Computing the "Mean Value" of a Point Sample From an Arbitrary Manifold

564 Views Asked by At

A friend of mine noticed that taking the "mean" of two points on the circle isn't as easy as just computing the arithmetic mean of their arguments: If one point has argument $-3.13$ radians and one point has argument $3.13$, the mean value of the arguments is zero, while it would be more intuitive to have the "mean" around (roughly) $3.14$. Of course, zero is also a suitable mean value for good reasons, but $3.14$ feels closer visually, because it minimizes the distances to the sample points. Also, note that means may not be unique, as two antipodal points have two visually appealing candidates for means.

Needless to say, this problem can be solved algorithmically, which I have done with an ad-hoc $n\log(n)$ algorithm, but that is out of scope for this post (so I'll pull a Fermat and leave that as an exercise for the ambitious reader).

What I wonder is instead how one can go about generalizing this notion of "taking means" to points sampled from arbitrary manifolds. By manifolds, I mean Riemannian manifolds specifically, to have a local metric available. If any other type of manifold would work just as well or better, feel free to comment. So what I want is some way to, given a sample of points $\{p_1,\ldots,p_n\}$ on a manifold $M$, compute another point $p \in M$ that minimizes the sum of the deviations between the actual sample and $p$, where the deviations are computed as (oriented?) geodesic distances along M. Or something of the sort, at least, sorry if this is a vague formulation.

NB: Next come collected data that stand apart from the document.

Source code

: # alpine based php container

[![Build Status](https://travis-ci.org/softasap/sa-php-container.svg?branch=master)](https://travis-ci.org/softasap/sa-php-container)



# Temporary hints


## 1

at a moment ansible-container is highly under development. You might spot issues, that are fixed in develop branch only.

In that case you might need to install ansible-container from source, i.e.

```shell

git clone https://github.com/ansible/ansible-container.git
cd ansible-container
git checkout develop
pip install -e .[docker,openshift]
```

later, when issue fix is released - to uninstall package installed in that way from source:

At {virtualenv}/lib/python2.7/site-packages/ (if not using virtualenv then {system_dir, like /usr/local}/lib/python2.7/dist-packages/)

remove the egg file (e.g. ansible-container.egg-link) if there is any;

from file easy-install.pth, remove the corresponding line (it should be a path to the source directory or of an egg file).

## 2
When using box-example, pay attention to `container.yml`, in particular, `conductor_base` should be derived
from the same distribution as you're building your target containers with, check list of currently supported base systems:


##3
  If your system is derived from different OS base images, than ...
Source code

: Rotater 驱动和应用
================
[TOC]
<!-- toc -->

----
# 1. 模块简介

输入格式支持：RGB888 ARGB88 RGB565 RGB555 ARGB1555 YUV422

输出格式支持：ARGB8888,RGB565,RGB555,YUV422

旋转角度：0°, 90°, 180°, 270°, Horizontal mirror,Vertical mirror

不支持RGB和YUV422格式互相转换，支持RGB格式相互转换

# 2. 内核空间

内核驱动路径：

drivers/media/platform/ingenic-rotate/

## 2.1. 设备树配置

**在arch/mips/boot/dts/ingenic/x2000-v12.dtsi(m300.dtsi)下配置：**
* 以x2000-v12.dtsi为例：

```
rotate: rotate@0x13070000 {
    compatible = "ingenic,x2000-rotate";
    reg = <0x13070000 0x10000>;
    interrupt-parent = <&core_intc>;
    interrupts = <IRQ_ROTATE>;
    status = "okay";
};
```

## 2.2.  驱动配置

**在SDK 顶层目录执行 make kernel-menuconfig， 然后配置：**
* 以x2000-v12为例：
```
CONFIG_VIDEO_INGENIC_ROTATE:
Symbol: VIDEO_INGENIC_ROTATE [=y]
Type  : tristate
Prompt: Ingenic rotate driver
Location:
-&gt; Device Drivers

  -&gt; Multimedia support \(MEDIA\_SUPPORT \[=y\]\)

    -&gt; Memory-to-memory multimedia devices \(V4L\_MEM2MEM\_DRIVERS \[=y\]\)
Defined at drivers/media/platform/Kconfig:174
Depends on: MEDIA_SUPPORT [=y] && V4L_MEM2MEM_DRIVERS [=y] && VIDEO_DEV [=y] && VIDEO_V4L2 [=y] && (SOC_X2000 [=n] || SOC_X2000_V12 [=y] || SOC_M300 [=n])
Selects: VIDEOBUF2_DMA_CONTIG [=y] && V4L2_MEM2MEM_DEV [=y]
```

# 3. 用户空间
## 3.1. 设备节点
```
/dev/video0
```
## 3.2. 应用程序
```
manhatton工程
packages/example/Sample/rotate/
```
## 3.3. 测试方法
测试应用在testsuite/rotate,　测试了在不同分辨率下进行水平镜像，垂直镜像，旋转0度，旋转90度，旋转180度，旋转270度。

Intuitively, I can imagine a lot of nonlinear optimization, optimal control theory and possibly calculus of variations coming into play, but I can only speculate at this point. Are there any references out there where I can read up on how to compute these "means"?

1

There are 1 best solutions below

0
On BEST ANSWER

It turns out that there indeed exists such a notion of mean, see these slides by Fletcher for example: http://www2.imm.dtu.dk/projects/manifold/Pres/fletcher.pdf

To summarize the most important details (and avoid comments about having to do so), we can define the intrinsic mean as the point on the manifold minimizing the sum of the squared distances to the sample, or with a formula, for $M$ being a manifold and $\mu$ being the intrinsic mean: $$\mu = \arg\min _{p\in M} \sum_{i=1}^n d(p_i,p)^2,$$ where $d$ is distance along $M$ and $p,p_i$ follow the notation in the question. I suppose the main motivation for this definition is that we want a mean with similar properties as the usual arithmetic mean in the case of Euclidean spaces, and one of those is the mean-square distance minimization property.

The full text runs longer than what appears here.